Nie wiem jakim cudem ten krótki ale jakże szkodliwy i wręcz ohydny tekst Pani Przełomiec przeszedł w ocenie rady programowej PK i został puszczony.
Już zresztą od dłuższego czasu obserwuję błędne i całkowicie niepojęte sformułowania tej pani nastawione li tylko na wywołanie agresji w stosunku do innych narodowości, ale też i jakąś dziwną próbę wyjaśnienia nam Polakom, że musimy pogodzić się z gloryfikacją zła u sąsiada obok.
W tekście o którym mowa porównuje wyizolowane przypadki działań tzw „wyklętych”.
Co więcej sama zdaje sobie sprawę z marności owych porównań – pisząc: „…Zdaję sobie sprawę, że pacyfikację białoruskiej wsi przez „Burego” trudno zestawić z rzezią wołyńską…” – a więc po co to czyni?

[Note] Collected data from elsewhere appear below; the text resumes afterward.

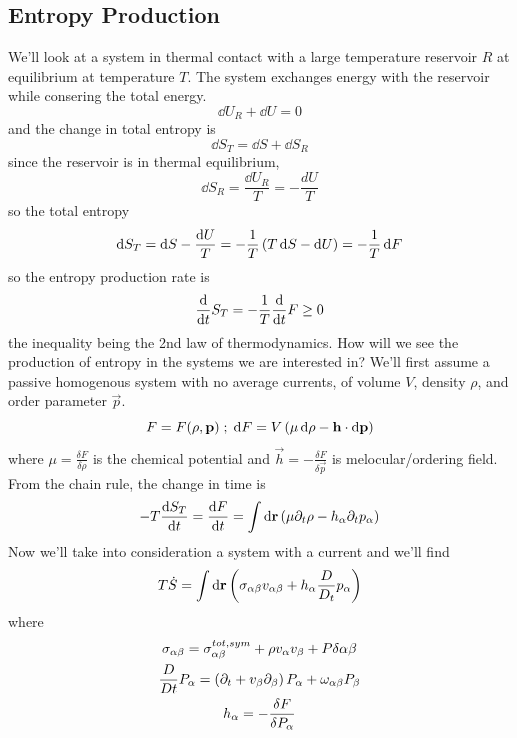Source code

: \subsection{Entropy Production}
We'll look at a system in thermal contact with a large temperature reservoir \(R\) at equilibrium at temperature \(T\). The system exchanges energy with the reservoir while consering the total energy.
\begin{equation}
    \dd U_R + \dd U = 0
\end{equation}
and the change in total entropy is
\begin{equation}
    \dd S_T = \dd S + \dd S_R
\end{equation}
since the reservoir is in thermal equilibrium,
\begin{equation}
    \dd S_R = \frac{\dd U_R}{T} = -\frac{dU}{T}
\end{equation}
so the total entropy
\begin{equation}
    \dd S_T = \dd S - \frac{\dd U}{T} = -\frac{1}{T}\ins{T\dd S-\dd U} = -\frac{1}{T}\dd F
\end{equation}
so the entropy production rate is
\begin{equation}
    \diff*{S_T}{t} = -\frac{1}{T}\diff*{F}{t} \geq 0
\end{equation}
the inequality being the 2nd law of thermodynamics. How will we see the production of entropy in the systems we are interested in? We'll first assume a passive homogenous system with no average currents, of volume \(V\), density \(\rho\), and order parameter \(\vec{p}\).
\begin{equation}
    F = F(\rho, \vec{p}) \; ; \; \dd F = V \ins{\mu\dd \rho - \vec{h}\cdot\dd\vec{p}}
\end{equation}
where \(\mu = \frac{\delta F}{\delta \rho}\) is the chemical potential and \(\vec{h} = -\frac{\delta F}{\delta \vec{p}}\) is melocular/ordering field. From the chain rule, the change in time is
\begin{equation}
    -T\diff{S_T}{t} = \diff{F}{t} = \int\dd\vec{r} \ins{\mu\del_t\rho - h_\alpha\del_t p_\alpha}
\end{equation}
Now we'll take into consideration a system with a current and we'll find
\begin{equation}
    T\dot{S} = \int \dd\vec{r} \ins{\sigma_{\alpha\beta} v_{\alpha\beta} +h_\alpha \frac{D}{D_t}p_\alpha}
\end{equation}
where
\begin{gather}
    \sigma_{\alpha\beta} = \sigma_{\alpha\beta}^{tot, sym} + \rho v_\alpha v_\beta + P\delta{\alpha\beta} \\
    \frac{D}{Dt} P_\alpha = \ins{\del_t+v_\beta\del_\beta}P_\alpha + \omega_{\alpha\beta}P_\beta \\
    h_\alpha = -\frac{\delta F}{\delta P_\alpha}
\end{gather}
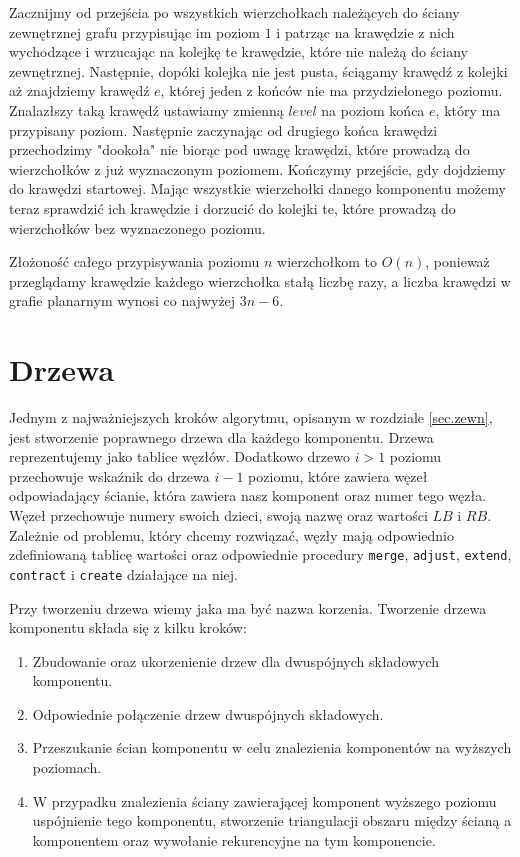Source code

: \documentclass[twoside,a4paper,12pt]{report} %
\theoremstyle{break}
\begin{document}
Zacznijmy od przejścia po wszystkich wierzchołkach należących do ściany zewnętrznej grafu przypisując im poziom $1$ i patrząc na krawędzie z nich wychodzące i wrzucając na kolejkę te krawędzie, które nie należą do ściany zewnętrznej. Następnie, dopóki kolejka nie jest pusta, ściągamy krawędź z kolejki aż znajdziemy krawędź $e$, której jeden z końców nie ma przydzielonego poziomu. Znalazłszy taką krawędź ustawiamy zmienną $level$ na poziom końca $e$, który ma przypisany poziom. Następnie zaczynając od drugiego końca krawędzi przechodzimy "dookoła" nie biorąc pod uwagę krawędzi, które prowadzą do wierzchołków z już wyznaczonym poziomem. Kończymy przejście, gdy dojdziemy do krawędzi startowej. Mając wszystkie wierzchołki danego komponentu możemy teraz sprawdzić ich krawędzie i dorzucić do kolejki te, które prowadzą do wierzchołków bez wyznaczonego poziomu.

Złożoność całego przypisywania poziomu $n$ wierzchołkom to $O(n)$, ponieważ przeglądamy krawędzie każdego wierzchołka stałą liczbę razy, a liczba krawędzi w grafie planarnym wynosi co najwyżej $3n - 6$.

\section{Drzewa} \label{sekcja_4.2}
Jednym z najważniejszych kroków algorytmu, opisanym w rozdziale \ref{sec.zewn}, jest stworzenie poprawnego drzewa dla każdego komponentu. Drzewa reprezentujemy jako tablice węzłów. Dodatkowo drzewo $i>1$ poziomu przechowuje wskaźnik do drzewa $i-1$ poziomu, które zawiera węzeł odpowiadający ścianie, która zawiera nasz komponent oraz numer tego węzła. Węzeł przechowuje numery swoich dzieci, swoją nazwę oraz wartości $LB$ i $RB$. Zależnie od problemu, który chcemy rozwiązać, węzły mają odpowiednio zdefiniowaną tablicę wartości oraz odpowiednie procedury \texttt{merge}, \texttt{adjust}, \texttt{extend}, \texttt{contract} i \texttt{create} działające na niej.

Przy tworzeniu drzewa wiemy jaka ma być nazwa korzenia. Tworzenie drzewa komponentu składa się z kilku kroków:
\begin{enumerate}
    \item Zbudowanie oraz ukorzenienie drzew dla dwuspójnych składowych komponentu.
    \item Odpowiednie połączenie drzew dwuspójnych składowych.
    \item Przeszukanie ścian komponentu w celu znalezienia komponentów na wyższych poziomach.
    \item W przypadku znalezienia ściany zawierającej komponent wyższego poziomu uspójnienie tego komponentu, stworzenie triangulacji obszaru między ścianą a komponentem oraz wywołanie rekurencyjne na tym komponencie.
\end{enumerate}
\end{document}
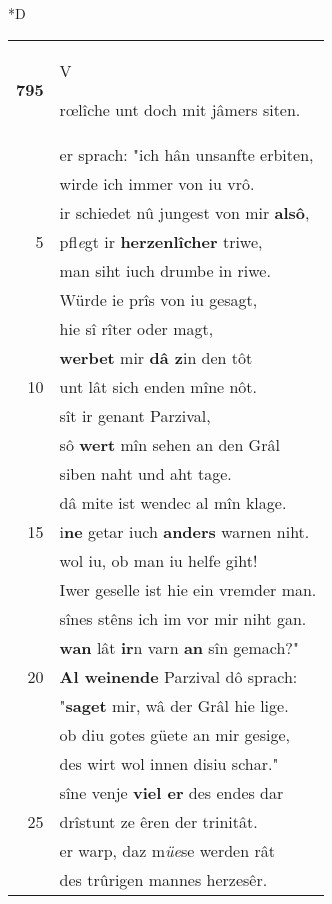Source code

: \documentclass[8pt,a4paper,notitlepage]{article}
\begin{document}
\begin{table}[ht]
\begin{minipage}[t]{0.5\linewidth}
\small
\begin{center}*D
\end{center}
\begin{tabular}{rl}
\textbf{795} & \begin{large}V\end{large}rœlîche unt doch mit jâmers siten.\\ 
 & er sprach: "ich hân unsanfte erbiten,\\ 
 & wirde ich immer von iu vrô.\\ 
 & ir schiedet nû jungest von mir \textbf{alsô},\\ 
5 & pfl\textit{e}gt ir \textbf{herzenlîcher} triwe,\\ 
 & man siht iuch drumbe in riwe.\\ 
 & Würde ie prîs von iu gesagt,\\ 
 & hie sî rîter oder magt,\\ 
 & \textbf{werbet} mir \textbf{dâ z}in den tôt\\ 
10 & unt lât sich enden mîne nôt.\\ 
 & sît ir genant Parzival,\\ 
 & sô \textbf{wert} mîn sehen an den Grâl\\ 
 & siben naht und aht tage.\\ 
 & dâ mite ist wendec al mîn klage.\\ 
15 & i\textbf{ne} getar iuch \textbf{anders} warnen niht.\\ 
 & wol iu, ob man iu helfe giht!\\ 
 & Iwer geselle ist hie ein vremder man.\\ 
 & sînes stêns ich im vor mir niht gan.\\ 
 & \textbf{wan} lât \textbf{ir}n varn \textbf{an} sîn gemach?"\\ 
20 & \textbf{Al weinende} Parzival dô sprach:\\ 
 & "\textbf{saget} mir, wâ der Grâl hie lige.\\ 
 & ob diu gotes güete an mir gesige,\\ 
 & des wirt wol innen disiu schar."\\ 
 & sîne venje \textbf{viel er} des endes dar\\ 
25 & drîstunt ze êren der trinitât.\\ 
 & er warp, daz m\textit{üe}se werden rât\\ 
 & des trûrigen mannes herzesêr.\\ 

\end{tabular}
\end{minipage}
\end{table}
\end{document}
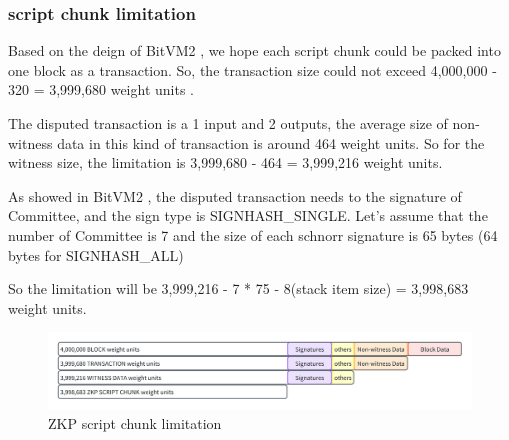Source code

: \subsubsection{script chunk limitation}

Based on the deign of BitVM2 \cite{website:BitVM2}, we hope each script chunk could be packed into one block as a transaction.
So, the transaction size could not exceed 4,000,000 - 320 = 3,999,680 weight units \cite{website:transaction-size}.

The disputed transaction is a 1 input and 2 outputs, the average size of non-witness data in this kind of transaction is around 464 weight units.
So for the witness size, the limitation is 3,999,680 - 464 = 3,999,216 weight units.

As showed in BitVM2 \cite{website:BitVM2}, the disputed transaction needs to the signature of Committee, and the sign type is
SIGNHASH\_SINGLE. Let's assume that the number of Committee is 7 and the size of each schnorr signature is 65 bytes (64 bytes for SIGNHASH\_ALL)

So the limitation will be 3,999,216 - 7 * 75 - 8(stack item size) = 3,998,683 weight units.

\begin{figure}[ht] 
    \centering  
    \includegraphics[width=0.85\columnwidth]{images/ZKP-script-chunk-limitation.png} 
    \caption{ZKP script chunk limitation}
    \label{fig:ZKP-script-chunk-limitation}
\end{figure}
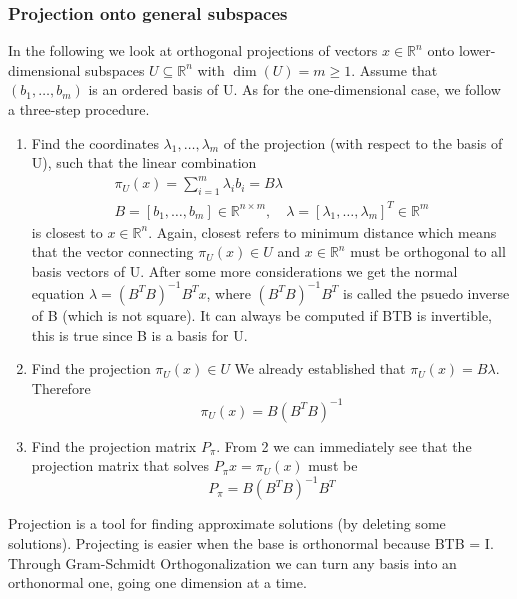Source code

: \subsubsection{Projection onto general subspaces}
In the following we look at orthogonal projections of vectors $x \in \mathbb{R}^n$ onto lower-dimensional subspaces $U\subseteq \mathbb{R}^n$ with $\dim(U) = m \geq 1$. Assume that $(b_{1}, \ldots,b_{m})$ is an ordered basis of U. As for the one-dimensional case, we follow a three-step procedure. 
\begin{enumerate}
    \item Find the coordinates $\lambda_{1}, \ldots,\lambda_{m}$ of the projection (with respect to the basis of U), such that the linear combination
    \begin{align*}
        \pi_U(x) = \sum_{i=1}^{m}{\lambda_ib_i= B\lambda}\\
        B = [b_{1}, \ldots,b_{m}] \in \mathbb{R}^{n\times m}, \quad \lambda = [\lambda_{1}, \ldots,\lambda_{m}]^T \in \mathbb{R}^m
    \end{align*}
    is closest to $x \in \mathbb{R}^n$. Again, closest refers to minimum distance which means that the vector connecting $\pi_U(x) \in U$ and $x\in \mathbb{R}^n$ must be orthogonal to all basis vectors of U.
    After some more considerations we get the normal equation $\lambda = (B^TB)^{-1}B^Tx$, where $(B^TB)^{-1}B^T$ is called the psuedo inverse of B (which is not square). It can always be computed if BTB is invertible, this is true since B is a basis for U.
    \item Find the projection $\pi_U(x) \in U$ We already established that $\pi_U(x)=B\lambda$. Therefore
    \[ 
        \pi_U(x) = B(B^TB)^{-1} 
    \]
    \item Find the projection matrix $P_\pi$. From 2 we can immediately see that the projection matrix that solves $P_\pi x=\pi_U(x)$ must be 
    \[ 
        P_\pi=B(B^TB)^{-1}B^T 
    \]
\end{enumerate}
Projection is a tool for finding approximate solutions (by deleting some solutions). Projecting is easier when the base is orthonormal because BTB = I. Through Gram-Schmidt Orthogonalization we can turn any basis into an orthonormal one, going one dimension at a time.

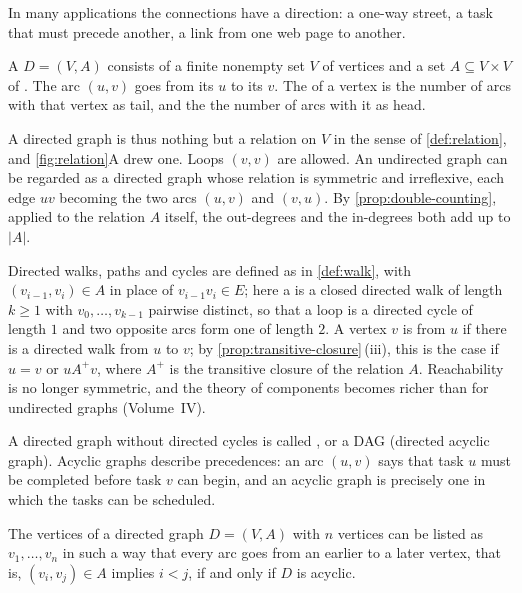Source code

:In many applications the connections have a direction: a one-way street, a task that must precede another, a link from one web page to another.

\begin{definition}
\label{def:digraph}
A  $D=(V,A)$ consists of a finite nonempty set $V$ of vertices and a set $A\subseteq V\times V$ of . The arc $(u,v)$ goes from its  $u$ to its  $v$. The  of a vertex is the number of arcs with that vertex as tail, and the  the number of arcs with it as head.
\end{definition}

A directed graph is thus nothing but a relation on $V$ in the sense of \cref{def:relation}, and \cref{fig:relation}A drew one. Loops $(v,v)$ are allowed. An undirected graph can be regarded as a directed graph whose relation is symmetric and irreflexive, each edge $uv$ becoming the two arcs $(u,v)$ and $(v,u)$. By \cref{prop:double-counting}, applied to the relation $A$ itself, the out-degrees and the in-degrees both add up to $|A|$.

Directed walks, paths and cycles are defined as in \cref{def:walk}, with $(v_{i-1},v_i)\in A$ in place of $v_{i-1}v_i\in E$; here a  is a closed directed walk of length $k\ge1$ with $v_0,\ldots,v_{k-1}$ pairwise distinct, so that a loop is a directed cycle of length $1$ and two opposite arcs form one of length $2$. A vertex $v$ is  from $u$ if there is a directed walk from $u$ to $v$; by \cref{prop:transitive-closure}\,(iii), this is the case if $u=v$ or $u\mathrel{A^+}v$, where $A^+$ is the transitive closure of the relation $A$. Reachability is no longer symmetric, and the theory of components becomes richer than for undirected graphs (Volume~IV).

A directed graph without directed cycles is called , or a DAG (directed acyclic graph). Acyclic graphs describe precedences: an arc $(u,v)$ says that task $u$ must be completed before task $v$ can begin, and an acyclic graph is precisely one in which the tasks can be scheduled.

\begin{proposition}
\label{prop:topological}
The vertices of a directed graph $D=(V,A)$ with $n$ vertices can be listed as $v_1,\ldots,v_n$ in such a way that every arc goes from an earlier to a later vertex, that is, $(v_i,v_j)\in A$ implies $i<j$, if and only if $D$ is acyclic.
\end{proposition}

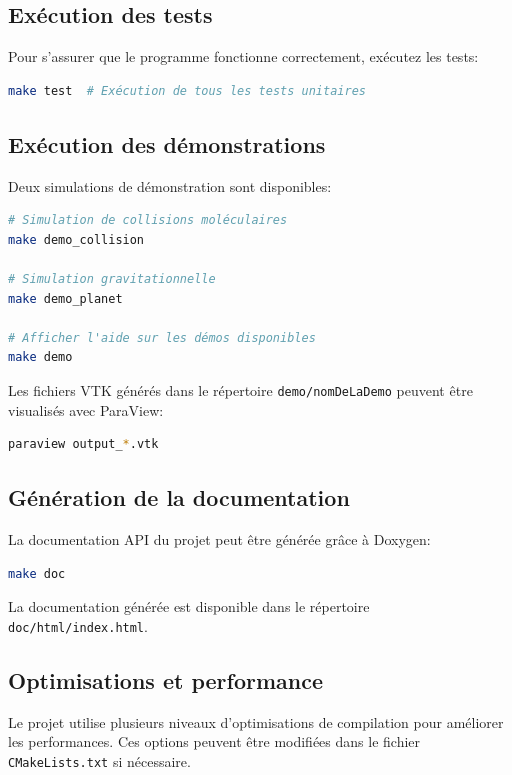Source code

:\documentclass[12pt,a4paper]{article}
\begin{document}
\subsection{Exécution des tests}

Pour s'assurer que le programme fonctionne correctement, exécutez les tests:

\begin{lstlisting}[language=bash]
make test  # Exécution de tous les tests unitaires
\end{lstlisting}

\subsection{Exécution des démonstrations}

Deux simulations de démonstration sont disponibles:

\begin{lstlisting}[language=bash]
# Simulation de collisions moléculaires
make demo_collision

# Simulation gravitationnelle
make demo_planet

# Afficher l'aide sur les démos disponibles
make demo
\end{lstlisting}

Les fichiers VTK générés dans le répertoire \texttt{demo/nomDeLaDemo} peuvent être visualisés avec ParaView:

\begin{lstlisting}[language=bash]
paraview output_*.vtk
\end{lstlisting}

\subsection{Génération de la documentation}

La documentation API du projet peut être générée grâce à Doxygen:

\begin{lstlisting}[language=bash]
make doc
\end{lstlisting}

La documentation générée est disponible dans le répertoire \texttt{doc/html/index.html}.

\subsection{Optimisations et performance}

Le projet utilise plusieurs niveaux d'optimisations de compilation pour améliorer les performances. Ces options peuvent être modifiées dans le fichier \texttt{CMakeLists.txt} si nécessaire.
\end{document}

Czy to tylko określona figura retoryczna mająca wprawić w zamęt mniej okrzepłe umysły?
Ta Pani nie powinna być publikowana w PK, burzy to poprawny odbiór pisma, podważa wręcz jego misję. Podzieliłem się tymi spostrzeżeniami z członkami mojej katolickiej wspólnoty parafialnej – odbierają to tak samo ze sporym niesmakiem.
Warto by było aby naczelni PK dokonali w tym temacie zmian i przewartościowań co wyjdzie ze sporą korzyścią dla pisma.
(foto własne fragmentów artykułu z PK).